* [Prompt]
A faithful copy of the data is what is wanted, minus any pictures.

---

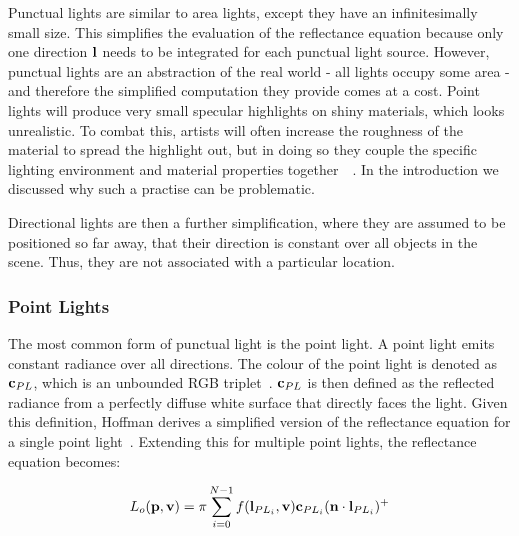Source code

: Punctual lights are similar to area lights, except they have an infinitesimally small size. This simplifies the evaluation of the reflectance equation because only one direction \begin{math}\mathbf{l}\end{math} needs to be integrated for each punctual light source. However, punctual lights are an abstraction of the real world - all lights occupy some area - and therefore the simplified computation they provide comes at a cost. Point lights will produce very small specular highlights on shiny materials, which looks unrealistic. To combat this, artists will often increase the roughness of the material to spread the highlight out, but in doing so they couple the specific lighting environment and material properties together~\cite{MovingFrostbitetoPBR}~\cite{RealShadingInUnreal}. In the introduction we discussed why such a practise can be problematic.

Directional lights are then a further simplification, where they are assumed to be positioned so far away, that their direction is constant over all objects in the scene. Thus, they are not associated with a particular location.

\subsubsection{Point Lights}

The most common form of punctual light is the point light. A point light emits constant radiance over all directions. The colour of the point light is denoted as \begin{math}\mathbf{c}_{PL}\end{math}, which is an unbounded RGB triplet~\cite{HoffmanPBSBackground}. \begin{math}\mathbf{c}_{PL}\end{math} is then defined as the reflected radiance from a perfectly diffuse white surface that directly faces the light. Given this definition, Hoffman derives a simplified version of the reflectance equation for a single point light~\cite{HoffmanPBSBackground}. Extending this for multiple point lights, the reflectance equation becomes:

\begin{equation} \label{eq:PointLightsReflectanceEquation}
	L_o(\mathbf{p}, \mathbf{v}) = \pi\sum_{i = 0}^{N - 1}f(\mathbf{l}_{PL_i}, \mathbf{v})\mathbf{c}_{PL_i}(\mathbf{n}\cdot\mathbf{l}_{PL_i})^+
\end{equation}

---

* [Problem solution]
Source code

: Punctual lights are similar to area lights, except they have an infinitesimally small size. This simplifies the evaluation of the reflectance equation because only one direction \begin{math}\mathbf{l}\end{math} needs to be integrated for each punctual light source. However, punctual lights are an abstraction of the real world - all lights occupy some area - and therefore the simplified computation they provide comes at a cost. Point lights will produce very small specular highlights on shiny materials, which looks unrealistic. To combat this, artists will often increase the roughness of the material to spread the highlight out, but in doing so they couple the specific lighting environment and material properties together~\cite{MovingFrostbitetoPBR}~\cite{RealShadingInUnreal}. In the introduction we discussed why such a practise can be problematic.

Directional lights are then a further simplification, where they are assumed to be positioned so far away, that their direction is constant over all objects in the scene. Thus, they are not associated with a particular location.

\subsubsection{Point Lights}

The most common form of punctual light is the point light. A point light emits constant radiance over all directions. The colour of the point light is denoted as \begin{math}\mathbf{c}_{PL}\end{math}, which is an unbounded RGB triplet~\cite{HoffmanPBSBackground}. \begin{math}\mathbf{c}_{PL}\end{math} is then defined as the reflected radiance from a perfectly diffuse white surface that directly faces the light. Given this definition, Hoffman derives a simplified version of the reflectance equation for a single point light~\cite{HoffmanPBSBackground}. Extending this for multiple point lights, the reflectance equation becomes:

\begin{equation} \label{eq:PointLightsReflectanceEquation}
	L_o(\mathbf{p}, \mathbf{v}) = \pi\sum_{i = 0}^{N - 1}f(\mathbf{l}_{PL_i}, \mathbf{v})\mathbf{c}_{PL_i}(\mathbf{n}\cdot\mathbf{l}_{PL_i})^+
\end{equation}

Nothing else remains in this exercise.